Ambos cineastas están determinados a reimaginar nuevas relaciones entre la subjetividad y el mundo contemporáneo, apelan a la percepción visual con fines más poderosos que las tradicionales herramientas de la narrativa cinematográfica. Las formas de identidad, familia y género sexual que Pedro Almodóvar viene explorando en su cine desde hace años -y que en La piel que habito parecen configurar el epítome de su inconfundible poética en torno al cuerpo- y las correspondencias de montaje que Terrence Malick establece en El árbol de la vida, su colosal plegaria a los misterios del espíritu y el universo, transitan en los incatalogables caminos de un cine contemporáneo que, en el contexto de producciones de alcance popular, dialoga direc- tamente con las artes visuales y los procedimientos del cine experimental.
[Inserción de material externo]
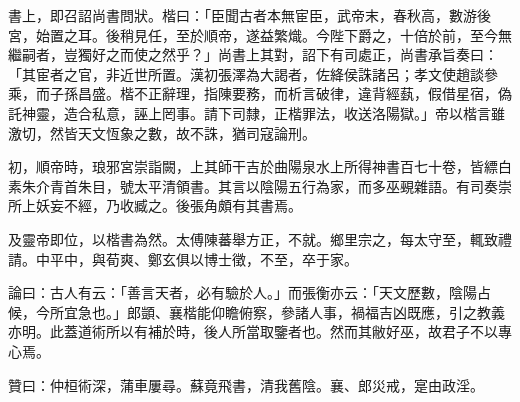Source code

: \begin{pinyinscope}
書上，即召詔尚書問狀。楷曰：「臣聞古者本無宦臣，武帝末，春秋高，數游後宮，始置之耳。後稍見任，至於順帝，遂益繁熾。今陛下爵之，十倍於前，至今無繼嗣者，豈獨好之而使之然乎？」尚書上其對，詔下有司處正，尚書承旨奏曰：「其宦者之官，非近世所置。漢初張澤為大謁者，佐絳侯誅諸呂；孝文使趙談參乘，而子孫昌盛。楷不正辭理，指陳要務，而析言破律，違背經蓺，假借星宿，偽託神靈，造合私意，誣上罔事。請下司隸，正楷罪法，收送洛陽獄。」帝以楷言雖激切，然皆天文恆象之數，故不誅，猶司寇論刑。

初，順帝時，琅邪宮崇詣闕，上其師干吉於曲陽泉水上所得神書百七十卷，皆縹白素朱介青首朱目，號太平清領書。其言以陰陽五行為家，而多巫覡雜語。有司奏崇所上妖妄不經，乃收臧之。後張角頗有其書焉。

及靈帝即位，以楷書為然。太傅陳蕃舉方正，不就。鄉里宗之，每太守至，輒致禮請。中平中，與荀爽、鄭玄俱以博士徵，不至，卒于家。

論曰：古人有云：「善言天者，必有驗於人。」而張衡亦云：「天文歷數，陰陽占候，今所宜急也。」郎顗、襄楷能仰瞻俯察，參諸人事，禍福吉凶既應，引之教義亦明。此蓋道術所以有補於時，後人所當取鑒者也。然而其敝好巫，故君子不以專心焉。

贊曰：仲桓術深，蒲車屢尋。蘇竟飛書，清我舊陰。襄、郎災戒，寔由政淫。


\end{pinyinscope}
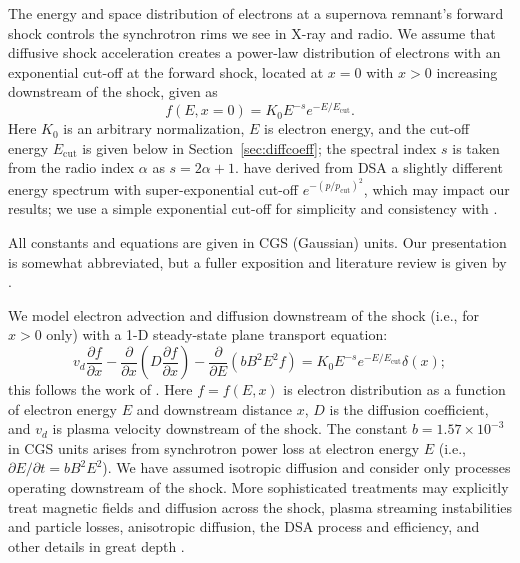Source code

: \documentclass[iop, apj, numberedappendix]{emulateapj}
\newcommand*{\mt}{\mathrm}
\newcommand*{\ptl}{\partial}
\newcommand*{\Ecut}{E_{\mt{cut}}}
\begin{document}
The energy and space distribution of electrons at a supernova remnant's forward
shock controls the synchrotron rims we see in X-ray and radio.  We assume that
diffusive shock acceleration creates a power-law distribution of electrons with
an exponential cut-off at the forward shock, located at $x = 0$ with $x > 0$
increasing downstream of the shock, given as
\begin{equation}
    f(E, x=0) = K_0 E^{-s} e^{-E/\Ecut} .
\end{equation}
Here $K_0$ is an arbitrary normalization, $E$ is electron energy, and the
cut-off energy $\Ecut$ is given below in Section~\ref{sec:diffcoeff}; the
spectral index $s$ is taken from the radio index $\alpha$ as $s = 2\alpha + 1$.
\citet{zirakashvili2007} have derived from DSA a slightly different energy
spectrum with super-exponential cut-off $e^{-(p/p_{\mt{cut}})^2}$, which may
impact our results; we use a simple exponential cut-off for simplicity and
consistency with .

All constants and equations are given in CGS (Gaussian) units.  Our
presentation is somewhat abbreviated, but a fuller exposition and literature
review is given by .

We model electron advection and diffusion downstream of the shock (i.e., for
$x>0$ only) with a 1-D steady-state plane transport equation:
\begin{equation} \label{eq:model}
    v_d \frac{\ptl f}{\ptl x}
    - \frac{\ptl}{\ptl x} \left(D\frac{\ptl f}{\ptl x}\right)
    - \frac{\ptl}{\ptl E} \left(bB^2E^2f\right)
    = K_0 E^{-s} e^{-E/\Ecut} \delta(x) ;
\end{equation}
this follows the work of \citet{webb1984, berezhko2004, cassam-chenai2007,
morlino2010, rettig2012}.  Here $f = f(E,x)$ is electron distribution as a
function of electron energy $E$ and downstream distance $x$, $D$ is the
diffusion coefficient, and $v_d$ is plasma velocity downstream of the shock.
The constant $b = 1.57 \times 10^{-3}$ in CGS units arises from synchrotron
power loss at electron energy $E$ (i.e., $\ptl E/\ptl t = b B^2 E^2$).
We have assumed isotropic diffusion and consider only processes operating
downstream of the shock.  More sophisticated treatments may explicitly treat
magnetic fields and diffusion across the shock, plasma streaming instabilities
and particle losses, anisotropic diffusion, the DSA process and efficiency, and
other details in great depth \citep[e.g.,][and references therein]{reville2013,
bykov2014, ferrand2014}.
\end{document}
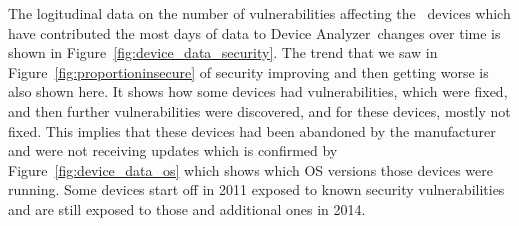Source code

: \documentclass[conference,a4paper,twoside]{IEEEtran}
\newcommand{\da}{Device Analyzer}
\begin{document}
The logitudinal data on the number of vulnerabilities affecting the \daNumDeviceDataDevices\ devices which have contributed the most days of data to \da\ changes over time is shown in Figure~\ref{fig:device_data_security}.
The trend that we saw in Figure~\ref{fig:proportioninsecure} of security improving and then getting worse is also shown here.
It shows how some devices had vulnerabilities, which were fixed, and then further vulnerabilities were discovered, and for these devices, mostly not fixed.
This implies that these devices had been abandoned by the manufacturer and were not receiving updates which is confirmed by Figure~\ref{fig:device_data_os} which shows which OS versions those devices were running.
Some devices start off in 2011 exposed to known security vulnerabilities and are still exposed to those and additional ones in 2014.
\end{document}
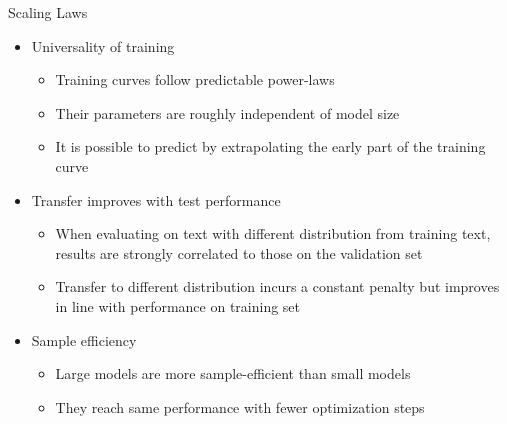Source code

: \begin{vbframe}{Scaling Laws}

\vfill

\begin{itemize}

	\item Universality of training
	\begin{itemize}
	\item Training curves follow predictable power-laws
	\item Their parameters are roughly independent of model size
	\item It is possible to predict by extrapolating the early part of the training curve
	\end{itemize}

	\item Transfer improves with test performance
	\begin{itemize}
	\item When evaluating on text with different distribution from training text, results are strongly correlated to those on the validation set
	\item Transfer to different distribution incurs a constant penalty but improves in line with performance on training set
	\end{itemize}

	\item Sample efficiency
	\begin{itemize}
	\item Large models are more sample-efficient than small models
	\item They reach same performance with fewer optimization steps
	\end{itemize}

\end{itemize}

\vfill

\end{vbframe}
Ambos son creadores perfectamente sintonizados con su tiempo (abierto a las hibridaciones y confluencias de las distintas expresiones artísticas), de ahí que no deba resultar extraña la predilección por sus creaciones que han manifestado los críticos de El Cultural en este año 2011, que tan buen cine ha traído a las pantallas españolas. Bien es cierto que, salvando sus irreconciliables intereses temáticos y, seguramente, ideológicos, ninguno de los dos ha renunciado al impulso experimental. Son creadores que caminan sobre el alambre, que renuncian a entregar productos acomodados, y cuya capacidad de renovación siempre ha ido en paralelo a las sensibilidades culturales de su tiempo. La pasión por su oficio impulsa a Almodóvar, la experimentación del lenguaje cinematográfico a Malick. Ambos se aplican a su trabajo con obsesivo perfeccionismo. Algo doblemente meritorio en el caso de dos cineastas que ya lo han conseguido casi todo (la Palma de Oro, Malick; el Oscar, Almodóvar), que han aglutinado una fiel parroquia de espectadores a lo largo de los años y que, en apariencia, ya no tienen nada que demostrar y sí mucho que perder.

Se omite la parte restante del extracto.